Vorige

Wijziging van herwaarderingscoëfficiënt SWT vanaf 1 januari 2022

Op 7 december 2021 heeft de Nationale Arbeidsraad een collectieve arbeidsovereenkomst (nr. 17/41) gesloten die de herwaarderingscoëfficiënt in het kader van SWT vaststelt op 1,0026. Zo worden vanaf 1 januari 2022 zowel de aanvullende vergoeding SWT als het netto-referteloon aangepast.

Het inkomen van een persoon in SWT is samengesteld uit twee componenten:

  • enerzijds de werkloosheidsuitkering ten laste van de RVA;
  • anderzijds een aanvullende vergoeding waarbij rekening gehouden wordt met een begrensd netto-referteloon.

De aanvullende vergoeding is minimaal gelijk aan de helft van het verschil tussen het netto-referteloon en de werkloosheidsuitkering.

Het inkomen van de persoon in SWT kan in twee situaties wijzigen:

  • elk jaar op 1 januari door de herwaardering na een beslissing van de Nationale Arbeidsraad;       
  • anderzijds door indexering op ogenblik van indexatie van de sociale uitkeringen.

De aanpassing van de aanvullende vergoeding gebeurt conform onderstaande tabel.

Basis berekening referteloon

% verhoging aanvullende vergoeding

Referteloon van voor januari 2021

0,26%

Referteloon van januari, februari of maart 2021

0,195%

Referteloon van april, mei of juni 2021

0,13%

Referteloon van juli, augustus of september 2021

0,065%

Referteloon van oktober, november of december 2021

Geen aanpassing

Naast de aanvullende vergoeding is er ook een aanpassing van het grensbedrag in kader van de berekening van het netto-referteloon. Vanaf 1 januari 2022 is het nieuwe bedrag 4.274,21 euro.

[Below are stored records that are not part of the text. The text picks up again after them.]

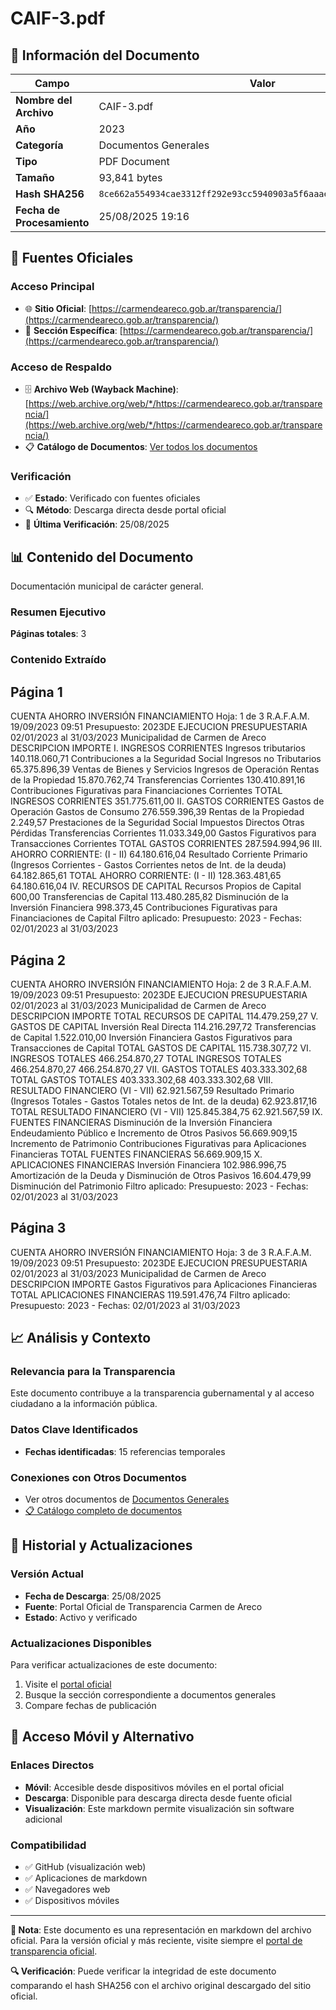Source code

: # CAIF-3.pdf

## 📄 Información del Documento

| Campo | Valor |
|-------|--------|
| **Nombre del Archivo** | CAIF-3.pdf |
| **Año** | 2023 |
| **Categoría** | Documentos Generales |
| **Tipo** | PDF Document |
| **Tamaño** | 93,841 bytes |
| **Hash SHA256** | `8ce662a554934cae3312ff292e93cc5940903a5f6aaaebaa4088019c136e35c2` |
| **Fecha de Procesamiento** | 25/08/2025 19:16 |

## 🔗 Fuentes Oficiales

### Acceso Principal
- 🌐 **Sitio Oficial**: [https://carmendeareco.gob.ar/transparencia/](https://carmendeareco.gob.ar/transparencia/)
- 📁 **Sección Específica**: [https://carmendeareco.gob.ar/transparencia/](https://carmendeareco.gob.ar/transparencia/)

### Acceso de Respaldo
- 🗄️ **Archivo Web (Wayback Machine)**: [https://web.archive.org/web/*/https://carmendeareco.gob.ar/transparencia/](https://web.archive.org/web/*/https://carmendeareco.gob.ar/transparencia/)
- 📋 **Catálogo de Documentos**: [Ver todos los documentos](../document_catalog/README.md)

### Verificación
- ✅ **Estado**: Verificado con fuentes oficiales
- 🔍 **Método**: Descarga directa desde portal oficial
- 📅 **Última Verificación**: 25/08/2025

## 📊 Contenido del Documento

Documentación municipal de carácter general.

### Resumen Ejecutivo

**Páginas totales**: 3

### Contenido Extraído

## Página 1

CUENTA AHORRO INVERSIÓN FINANCIAMIENTO Hoja: 1 de 3 R.A.F.A.M.
19/09/2023 09:51
Presupuesto: 2023DE EJECUCION PRESUPUESTARIA 
02/01/2023 al 31/03/2023
Municipalidad de
Carmen de Areco
DESCRIPCION IMPORTE
I. INGRESOS CORRIENTES
Ingresos tributarios 140.118.060,71
Contribuciones a la Seguridad Social
Ingresos no Tributarios 65.375.896,39
Ventas de Bienes y Servicios
Ingresos de Operación
Rentas de la Propiedad 15.870.762,74
Transferencias Corrientes 130.410.891,16
Contribuciones Figurativas para Financiaciones Corrientes
TOTAL  INGRESOS CORRIENTES 351.775.611,00
II. GASTOS CORRIENTES
Gastos de Operación
Gastos de Consumo 276.559.396,39
Rentas de la Propiedad 2.249,57
Prestaciones de la Seguridad Social
Impuestos Directos
Otras Pérdidas
Transferencias Corrientes 11.033.349,00
Gastos Figurativos para Transacciones Corrientes
TOTAL  GASTOS CORRIENTES 287.594.994,96
III. AHORRO CORRIENTE: (I - II) 64.180.616,04
Resultado Corriente Primario (Ingresos Corrientes - Gastos Corrientes netos de Int. de la deuda) 64.182.865,61
TOTAL  AHORRO CORRIENTE: (I - II) 128.363.481,65 64.180.616,04
IV. RECURSOS DE CAPITAL
Recursos Propios de Capital 600,00
Transferencias de Capital 113.480.285,82
Disminución de la Inversión Financiera 998.373,45
Contribuciones Figurativas para Financiaciones de Capital
Filtro aplicado: Presupuesto: 2023 -  Fechas: 02/01/2023 al 31/03/2023

## Página 2

CUENTA AHORRO INVERSIÓN FINANCIAMIENTO Hoja: 2 de 3 R.A.F.A.M.
19/09/2023 09:51
Presupuesto: 2023DE EJECUCION PRESUPUESTARIA 
02/01/2023 al 31/03/2023
Municipalidad de
Carmen de Areco
DESCRIPCION IMPORTE
TOTAL  RECURSOS DE CAPITAL 114.479.259,27
V. GASTOS DE CAPITAL
Inversión Real Directa 114.216.297,72
Transferencias de Capital 1.522.010,00
Inversión Financiera
Gastos Figurativos para Transacciones de Capital
TOTAL  GASTOS DE CAPITAL 115.738.307,72
VI. INGRESOS TOTALES 466.254.870,27
TOTAL  INGRESOS TOTALES 466.254.870,27 466.254.870,27
VII. GASTOS TOTALES 403.333.302,68
TOTAL  GASTOS TOTALES 403.333.302,68 403.333.302,68
VIII. RESULTADO FINANCIERO (VI - VII) 62.921.567,59
Resultado Primario (Ingresos Totales - Gastos Totales netos de Int. de la deuda) 62.923.817,16
TOTAL  RESULTADO FINANCIERO (VI - VII) 125.845.384,75 62.921.567,59
IX. FUENTES FINANCIERAS
Disminución de la Inversión Financiera
Endeudamiento Público e Incremento de Otros Pasivos 56.669.909,15
Incremento de Patrimonio
Contribuciones Figurativas para Aplicaciones Financieras
TOTAL  FUENTES FINANCIERAS 56.669.909,15
X. APLICACIONES FINANCIERAS
Inversión Financiera 102.986.996,75
Amortización de la Deuda y Disminución de Otros Pasivos 16.604.479,99
Disminución del Patrimonio
Filtro aplicado: Presupuesto: 2023 -  Fechas: 02/01/2023 al 31/03/2023

## Página 3

CUENTA AHORRO INVERSIÓN FINANCIAMIENTO Hoja: 3 de 3 R.A.F.A.M.
19/09/2023 09:51
Presupuesto: 2023DE EJECUCION PRESUPUESTARIA 
02/01/2023 al 31/03/2023
Municipalidad de
Carmen de Areco
DESCRIPCION IMPORTE
Gastos Figurativos para Aplicaciones Financieras
TOTAL  APLICACIONES FINANCIERAS 119.591.476,74
Filtro aplicado: Presupuesto: 2023 -  Fechas: 02/01/2023 al 31/03/2023



## 📈 Análisis y Contexto

### Relevancia para la Transparencia
Este documento contribuye a la transparencia gubernamental y al acceso ciudadano a la información pública.

### Datos Clave Identificados
- **Fechas identificadas**: 15 referencias temporales

### Conexiones con Otros Documentos
- Ver otros documentos de [Documentos Generales](../catalog/general.md)
- [📋 Catálogo completo de documentos](../document_catalog/README.md)

## 🔄 Historial y Actualizaciones

### Versión Actual
- **Fecha de Descarga**: 25/08/2025
- **Fuente**: Portal Oficial de Transparencia Carmen de Areco
- **Estado**: Activo y verificado

### Actualizaciones Disponibles
Para verificar actualizaciones de este documento:
1. Visite el [portal oficial](https://carmendeareco.gob.ar/transparencia/)
2. Busque la sección correspondiente a documentos generales
3. Compare fechas de publicación

## 📱 Acceso Móvil y Alternativo

### Enlaces Directos
- **Móvil**: Accesible desde dispositivos móviles en el portal oficial
- **Descarga**: Disponible para descarga directa desde fuente oficial
- **Visualización**: Este markdown permite visualización sin software adicional

### Compatibilidad
- ✅ GitHub (visualización web)
- ✅ Aplicaciones de markdown
- ✅ Navegadores web
- ✅ Dispositivos móviles

---

**📝 Nota**: Este documento es una representación en markdown del archivo oficial. 
Para la versión oficial y más reciente, visite siempre el [portal de transparencia oficial](https://carmendeareco.gob.ar/transparencia/).

**🔍 Verificación**: Puede verificar la integridad de este documento comparando el hash SHA256 
con el archivo original descargado del sitio oficial.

Door de verwachte overschrijding van de spilindex in december 2021 zullen in januari 2022 de werkloosheidsuitkering en de andere aan SWT gerelateerde bedragen met 2% omhoog gaan.

Bron:

CAO 17/41 van 7 december 2021 tot wijziging en uitvoering van de collectieve arbeidsovereenkomst nr. 17 van 19 december 1974 tot invoering van een regeling van aanvullende vergoeding ten gunste van sommige bejaarde werknemers indien zij worden ontslagen, www.cnt-nar.be.